Gel puts sensors in a new light

Dec. 3, 2007
Material provides unrivalled color-change capabilities.

A thin film of a novel gel can serve as a fast and inexpensive sensor for pressure, temperature, pH, humidity and other variables, believe researchers at the Massachusetts Institute of Technology, Cambridge, Mass. The material responds quickly to changes and provides a far greater color range than other gels, says Edwin Thomas, professor and head of the school’s Department of Materials Science and Engineering.

Pressure variation causes instantaneous change in color, he notes, while response to temperature shift takes only sub-seconds, too fast for the eye to see.  The material is unique, what he calls the “world champion” in color change — it boasts up to a 600% change in reflectivity, far greater than possible with other color-changing gels, claims Thomas. “You can use mechanical or chemical forces to get really big responses, going through the entire range of light from ultraviolet to infrared,” he explains. Calibrating of color against the values of the particular variable allows the gel to provide high resolution.

The gel consists of 10 to 15 pairs of alternating layers of hard and soft polymers, polystyrene and poly-2-vinyl-pyridine (P2VP), respectively, and is about 1 micron thick. The material is self-assembling — the separate layers develop on their own as the gel forms, notes Thomas.

“We wanted to develop something that was ‘tunable’,” he says, adding “The gel is very versatile.”

Key to the greater color range is that the film structure restricts physical change to a single dimension — thickness — unlike other gels that expand in three dimensions.
External stimuli like pressure or temperature alter the thickness of the softer P2VP layers or the film’s index of refraction. Increasing pressure doesn’t affect the index of refraction but compresses the layers, shifting the color towards blue, notes Thomas.

Temperature response is more complex because the index of refraction goes down while thickness goes up as temperature rises.

Thomas has tested the gel for 500 cycles and has found no deterioration in its performance. The mechanisms that cause the color change have no obvious reason to fatigue, he notes.

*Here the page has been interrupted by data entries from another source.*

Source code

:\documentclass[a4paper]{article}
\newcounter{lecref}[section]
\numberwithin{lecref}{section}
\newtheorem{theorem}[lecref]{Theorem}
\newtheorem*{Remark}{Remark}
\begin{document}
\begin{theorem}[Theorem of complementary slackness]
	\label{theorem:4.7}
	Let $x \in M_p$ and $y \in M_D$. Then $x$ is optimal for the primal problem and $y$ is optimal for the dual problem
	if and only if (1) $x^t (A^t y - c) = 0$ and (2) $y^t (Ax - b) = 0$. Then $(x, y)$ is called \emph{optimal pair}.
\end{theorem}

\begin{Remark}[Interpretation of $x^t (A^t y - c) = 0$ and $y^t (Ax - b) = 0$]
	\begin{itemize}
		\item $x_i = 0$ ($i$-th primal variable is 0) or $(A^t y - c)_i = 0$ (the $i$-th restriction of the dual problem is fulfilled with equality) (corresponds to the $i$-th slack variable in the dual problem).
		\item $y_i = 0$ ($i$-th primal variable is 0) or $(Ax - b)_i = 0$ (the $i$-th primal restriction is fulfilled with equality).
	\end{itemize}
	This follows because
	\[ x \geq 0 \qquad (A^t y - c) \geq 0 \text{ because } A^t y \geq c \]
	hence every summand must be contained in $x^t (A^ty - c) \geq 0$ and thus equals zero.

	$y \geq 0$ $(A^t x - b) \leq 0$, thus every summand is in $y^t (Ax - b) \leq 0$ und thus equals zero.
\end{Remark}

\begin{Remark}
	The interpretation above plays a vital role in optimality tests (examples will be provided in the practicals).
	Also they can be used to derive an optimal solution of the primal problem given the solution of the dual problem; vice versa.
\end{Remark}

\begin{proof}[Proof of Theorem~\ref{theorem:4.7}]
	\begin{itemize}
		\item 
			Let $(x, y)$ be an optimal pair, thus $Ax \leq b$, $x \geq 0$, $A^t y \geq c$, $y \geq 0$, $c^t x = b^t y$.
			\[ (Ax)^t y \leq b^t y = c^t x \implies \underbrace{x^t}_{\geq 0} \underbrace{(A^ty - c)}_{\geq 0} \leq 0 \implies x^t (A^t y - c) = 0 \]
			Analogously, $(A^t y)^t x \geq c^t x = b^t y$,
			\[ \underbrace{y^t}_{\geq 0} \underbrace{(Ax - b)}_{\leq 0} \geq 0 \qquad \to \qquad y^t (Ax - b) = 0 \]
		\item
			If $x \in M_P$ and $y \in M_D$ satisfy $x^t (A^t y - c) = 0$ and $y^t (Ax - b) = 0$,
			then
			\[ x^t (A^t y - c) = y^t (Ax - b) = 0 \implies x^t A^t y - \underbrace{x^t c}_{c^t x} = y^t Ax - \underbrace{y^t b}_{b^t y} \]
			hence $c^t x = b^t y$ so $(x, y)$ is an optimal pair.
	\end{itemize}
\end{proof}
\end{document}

So far, the researchers have made 4 in. by 4 in. gels. However, there’s no size restriction, says Thomas. Basically, low-viscosity block copolymer is dissolved in a solvent and then sprayed or painted onto a surface, which can be irregular.

Evaporation creates the gel. The resultant thin film is soft and so might scratch or peel but can be protected by coating with a clear film.

Sensors should be low cost, Thomas believes, because the polymers are inexpensive and easily processed, plus not much material is needed and application is easy.

Potential plant roles include to visibly warn personnel that process equipment or piping is at high temperature. In addition, the gel offers benefits for research, such as on large-area airfoils, to replace embedded sensors now used. The researchers also are working on a gel that changes color in response to applied voltages, which should be good for study of electrical fields, he says. “No ‘killer’ applications are obvious yet, though,” admits Thomas. The school is thinking of licensing the technology, and several companies already have approached the researchers.